* _Given entries_:

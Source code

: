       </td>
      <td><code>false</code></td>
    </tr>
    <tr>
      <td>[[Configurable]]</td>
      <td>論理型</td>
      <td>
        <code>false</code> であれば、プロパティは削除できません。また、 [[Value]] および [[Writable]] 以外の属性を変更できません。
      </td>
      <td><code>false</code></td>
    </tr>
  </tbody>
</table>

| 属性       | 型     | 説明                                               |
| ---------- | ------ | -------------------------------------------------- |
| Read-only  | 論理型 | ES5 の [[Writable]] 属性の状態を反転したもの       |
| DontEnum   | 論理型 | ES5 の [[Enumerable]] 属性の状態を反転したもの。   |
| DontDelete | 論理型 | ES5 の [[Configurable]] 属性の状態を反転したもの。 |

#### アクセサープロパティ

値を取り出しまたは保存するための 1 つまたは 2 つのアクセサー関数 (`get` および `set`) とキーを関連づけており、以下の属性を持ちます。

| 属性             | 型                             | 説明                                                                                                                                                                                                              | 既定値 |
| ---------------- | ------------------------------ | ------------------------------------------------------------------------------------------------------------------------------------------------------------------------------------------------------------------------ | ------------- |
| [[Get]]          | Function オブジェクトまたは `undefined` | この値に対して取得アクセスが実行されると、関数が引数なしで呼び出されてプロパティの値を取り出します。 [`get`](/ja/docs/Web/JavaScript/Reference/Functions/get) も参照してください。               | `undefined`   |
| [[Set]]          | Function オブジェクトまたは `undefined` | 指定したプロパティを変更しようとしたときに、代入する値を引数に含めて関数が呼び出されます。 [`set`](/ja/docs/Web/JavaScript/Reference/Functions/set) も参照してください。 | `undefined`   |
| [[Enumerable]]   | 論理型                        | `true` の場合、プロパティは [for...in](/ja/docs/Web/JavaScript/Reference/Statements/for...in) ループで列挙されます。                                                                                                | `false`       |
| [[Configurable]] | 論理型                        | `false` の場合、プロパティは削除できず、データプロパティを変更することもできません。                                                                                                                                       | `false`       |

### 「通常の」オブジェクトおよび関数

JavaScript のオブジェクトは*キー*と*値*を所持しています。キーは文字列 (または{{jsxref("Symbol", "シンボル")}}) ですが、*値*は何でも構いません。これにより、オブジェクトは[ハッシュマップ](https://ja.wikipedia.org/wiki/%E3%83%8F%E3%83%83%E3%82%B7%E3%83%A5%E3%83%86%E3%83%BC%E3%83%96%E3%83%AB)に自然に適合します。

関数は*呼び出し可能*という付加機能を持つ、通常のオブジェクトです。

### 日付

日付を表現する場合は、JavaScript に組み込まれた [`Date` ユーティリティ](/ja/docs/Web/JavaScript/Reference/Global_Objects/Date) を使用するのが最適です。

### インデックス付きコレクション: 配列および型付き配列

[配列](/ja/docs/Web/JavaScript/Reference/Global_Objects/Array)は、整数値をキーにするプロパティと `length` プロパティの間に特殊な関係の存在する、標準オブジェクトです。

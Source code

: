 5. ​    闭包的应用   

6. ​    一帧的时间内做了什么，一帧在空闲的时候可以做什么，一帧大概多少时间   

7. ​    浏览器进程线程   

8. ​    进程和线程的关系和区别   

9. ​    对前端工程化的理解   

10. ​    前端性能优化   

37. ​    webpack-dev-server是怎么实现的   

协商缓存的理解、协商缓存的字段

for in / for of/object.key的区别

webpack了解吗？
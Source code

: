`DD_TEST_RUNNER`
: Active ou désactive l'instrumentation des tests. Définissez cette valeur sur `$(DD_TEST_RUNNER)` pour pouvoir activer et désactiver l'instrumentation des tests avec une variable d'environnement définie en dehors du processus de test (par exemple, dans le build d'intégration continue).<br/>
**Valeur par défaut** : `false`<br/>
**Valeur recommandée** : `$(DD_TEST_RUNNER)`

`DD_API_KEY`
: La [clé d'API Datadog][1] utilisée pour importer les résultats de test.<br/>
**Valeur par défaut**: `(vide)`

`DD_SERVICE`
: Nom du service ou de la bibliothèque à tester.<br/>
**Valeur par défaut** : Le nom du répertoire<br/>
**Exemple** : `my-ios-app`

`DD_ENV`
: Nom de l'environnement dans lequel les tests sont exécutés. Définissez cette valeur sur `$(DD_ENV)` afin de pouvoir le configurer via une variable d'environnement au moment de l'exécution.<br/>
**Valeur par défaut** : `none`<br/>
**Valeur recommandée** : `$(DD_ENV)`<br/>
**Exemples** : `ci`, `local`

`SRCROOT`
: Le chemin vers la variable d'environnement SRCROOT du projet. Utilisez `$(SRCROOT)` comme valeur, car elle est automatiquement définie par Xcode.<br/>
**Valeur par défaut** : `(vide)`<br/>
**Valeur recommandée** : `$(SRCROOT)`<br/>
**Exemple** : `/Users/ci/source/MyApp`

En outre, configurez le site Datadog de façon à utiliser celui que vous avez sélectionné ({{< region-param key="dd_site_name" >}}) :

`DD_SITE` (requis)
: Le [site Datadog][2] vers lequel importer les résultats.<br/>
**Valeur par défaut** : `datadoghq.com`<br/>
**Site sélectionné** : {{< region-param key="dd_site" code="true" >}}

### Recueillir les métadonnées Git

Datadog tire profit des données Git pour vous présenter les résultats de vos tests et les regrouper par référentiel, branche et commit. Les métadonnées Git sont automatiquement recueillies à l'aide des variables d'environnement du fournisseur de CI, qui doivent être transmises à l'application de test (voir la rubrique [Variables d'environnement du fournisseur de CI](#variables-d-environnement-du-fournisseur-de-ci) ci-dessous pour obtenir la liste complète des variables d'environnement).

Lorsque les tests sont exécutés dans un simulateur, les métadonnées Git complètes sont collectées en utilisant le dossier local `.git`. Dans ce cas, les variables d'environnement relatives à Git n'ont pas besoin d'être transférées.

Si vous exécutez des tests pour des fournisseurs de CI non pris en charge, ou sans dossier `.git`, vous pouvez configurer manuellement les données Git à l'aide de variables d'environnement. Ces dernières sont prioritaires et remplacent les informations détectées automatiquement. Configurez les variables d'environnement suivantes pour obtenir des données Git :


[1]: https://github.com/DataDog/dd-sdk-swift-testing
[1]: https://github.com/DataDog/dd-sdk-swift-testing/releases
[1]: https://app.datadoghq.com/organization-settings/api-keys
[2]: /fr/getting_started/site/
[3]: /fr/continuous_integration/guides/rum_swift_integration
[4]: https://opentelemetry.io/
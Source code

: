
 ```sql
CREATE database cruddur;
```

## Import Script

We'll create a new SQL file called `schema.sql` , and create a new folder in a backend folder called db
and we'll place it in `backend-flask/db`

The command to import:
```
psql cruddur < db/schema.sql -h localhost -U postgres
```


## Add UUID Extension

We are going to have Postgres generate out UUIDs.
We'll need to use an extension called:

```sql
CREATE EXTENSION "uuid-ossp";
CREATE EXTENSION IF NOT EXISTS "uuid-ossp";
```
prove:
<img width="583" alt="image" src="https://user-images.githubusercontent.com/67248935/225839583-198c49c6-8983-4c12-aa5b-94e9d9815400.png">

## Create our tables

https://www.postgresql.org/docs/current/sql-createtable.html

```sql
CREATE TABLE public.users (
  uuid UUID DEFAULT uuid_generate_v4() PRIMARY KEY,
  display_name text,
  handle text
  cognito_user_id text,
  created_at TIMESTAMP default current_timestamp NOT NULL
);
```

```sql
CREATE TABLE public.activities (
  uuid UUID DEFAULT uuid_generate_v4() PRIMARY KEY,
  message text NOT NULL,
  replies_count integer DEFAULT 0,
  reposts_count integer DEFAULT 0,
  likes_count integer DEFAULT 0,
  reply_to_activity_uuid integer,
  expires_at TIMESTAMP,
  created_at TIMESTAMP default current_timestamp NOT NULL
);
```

* _What you are asked to do_: Of all the lines in the entries, count those with the string "属性の状態を反転したもの", and report only that number.

* _Expected answer_: 3